Reputation: 1659
I want to run real time object detection using YOLOv5 on a camera and then generate vector embeddings for cropped images of detected objects.
I currently generate image embeddings using this function below for locally saved images:
def generate_img_embedding(img_file_path):
images = [
Image.open(img_file_path)
]
# Encoding a single image takes ~20 ms
embeddings = embedding_model.encode(img_str)
return embeddings
also I start the Yolov5 objection detection with image cropping as follows
def start_camera(productid):
print("Attempting to start camera")
# productid = "11011"
try:
command = " python ./yolov5/detect.py --source 0 --save-crop --name "+ id +" --project ./cropped_images"
os.system(command)
print("Camera runnning")
except Exception as e:
print("error starting camera!", e)
How can I modify the YOLOv5 model to pass the cropped images into my embedding function in real time?
Upvotes: 1
Views: 2223
Reputation: 492
Just take a look at the detect.py
supplied with yolov5, the file you are running. The implementation is pretty short (~150 SLOC), I would recommend re-implementing it or modifying for your use case.

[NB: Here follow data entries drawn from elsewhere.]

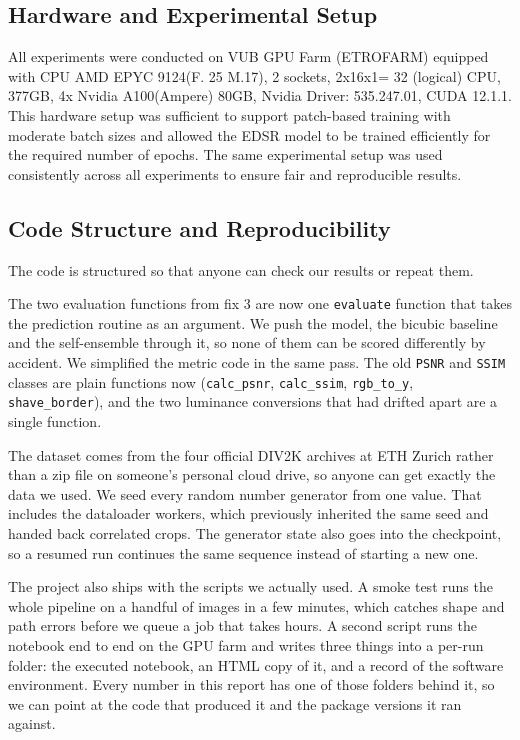 \documentclass[a4paper,11pt]{article}
\begin{document}
\subsection{Hardware and Experimental Setup}

All experiments were conducted on VUB GPU Farm (ETROFARM)  equipped
with CPU AMD EPYC 9124(F. 25 M.17), 2 sockets, 2x16x1= 32 (logical) CPU, 377GB, 4x Nvidia A100(Ampere) 80GB, Nvidia Driver: 535.247.01, CUDA 12.1.1. This hardware setup was sufficient to support patch-based training
with moderate batch sizes and allowed the EDSR model to be trained efficiently for
the required number of epochs. The same experimental setup was used consistently
across all experiments to ensure fair and reproducible results.

\subsection{Code Structure and Reproducibility}

The code is structured so that anyone can check our results or repeat them.

\medskip

The two evaluation functions from fix 3 are now one \texttt{evaluate} function that takes the
prediction routine as an argument. We push the model, the bicubic baseline and the self-ensemble
through it, so none of them can be scored differently by accident. We simplified the metric code
in the same pass. The old \texttt{PSNR} and \texttt{SSIM} classes are plain functions now
(\texttt{calc\_psnr}, \texttt{calc\_ssim}, \texttt{rgb\_to\_y}, \texttt{shave\_border}), and
the two luminance conversions that had drifted apart are a single function.

\medskip

The dataset comes from the four official DIV2K archives at ETH Zurich rather than a zip file on
someone's personal cloud drive, so anyone can get exactly the data we used. We seed every random
number generator from one value. That includes the dataloader workers, which previously inherited
the same seed and handed back correlated crops. The generator state also goes into the checkpoint,
so a resumed run continues the same sequence instead of starting a new one.

\medskip

The project also ships with the scripts we actually used. A smoke test runs the whole pipeline on
a handful of images in a few minutes, which catches shape and path errors before we queue a job
that takes hours. A second script runs the notebook end to end on the GPU farm and writes three
things into a per-run folder: the executed notebook, an HTML copy of it, and a record of the
software environment. Every number in this report has one of those folders behind it, so we can
point at the code that produced it and the package versions it ran against.
\end{document}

Key points, omitting a lot of (important, but standard and easily understandable) data transforms and parameter parsing, are as follows:
device = select_device(device)
model = DetectMultiBackend(weights, device=device, dnn=dnn, data=data)
# Code selecting FP16/FP32 omitted here
model.warmup(imgsz=(1 if pt else bs, 3, *imgsz), half=half)
for path, im, im0s, vid_cap, s in dataset:
im = torch.from_numpy(im).to(device)
# Image transforms omitted
pred = model(im, augment=augment, visualize=visualize) # stage 1
pred = non_max_suppression(pred, conf_thres, iou_thres, classes, agnostic_nms, max_det=max_det) # stage 2
for i, det in enumerate(pred):
if len(det):
# Rescale boxes from img_size to im0 size
det[:, :4] = scale_coords(im.shape[2:], det[:, :4], im0.shape).round()
# --> This is where you would access detections in real time! <--
Most of the code's logic is handling the I/O (in particular, dataset loading is handled by either LoadStreams
or LoadImages
from yolov5's utils
), the rest is just rescaling input images, loading a torch model, and running detection and NMS. No rocket science here.
The least effort path for you would be just copying the entire thing and implementing your embeddings under
for *xyxy, conf, cls in reversed(det):
Instead of saving to file, you would get (x, y, w, h) and crop the image using e.g. Pillow's Image.crop()
or slice the numpy array directly. Whichever works for you depends on the implementation of your embedding_model.encode
.
Upvotes: 1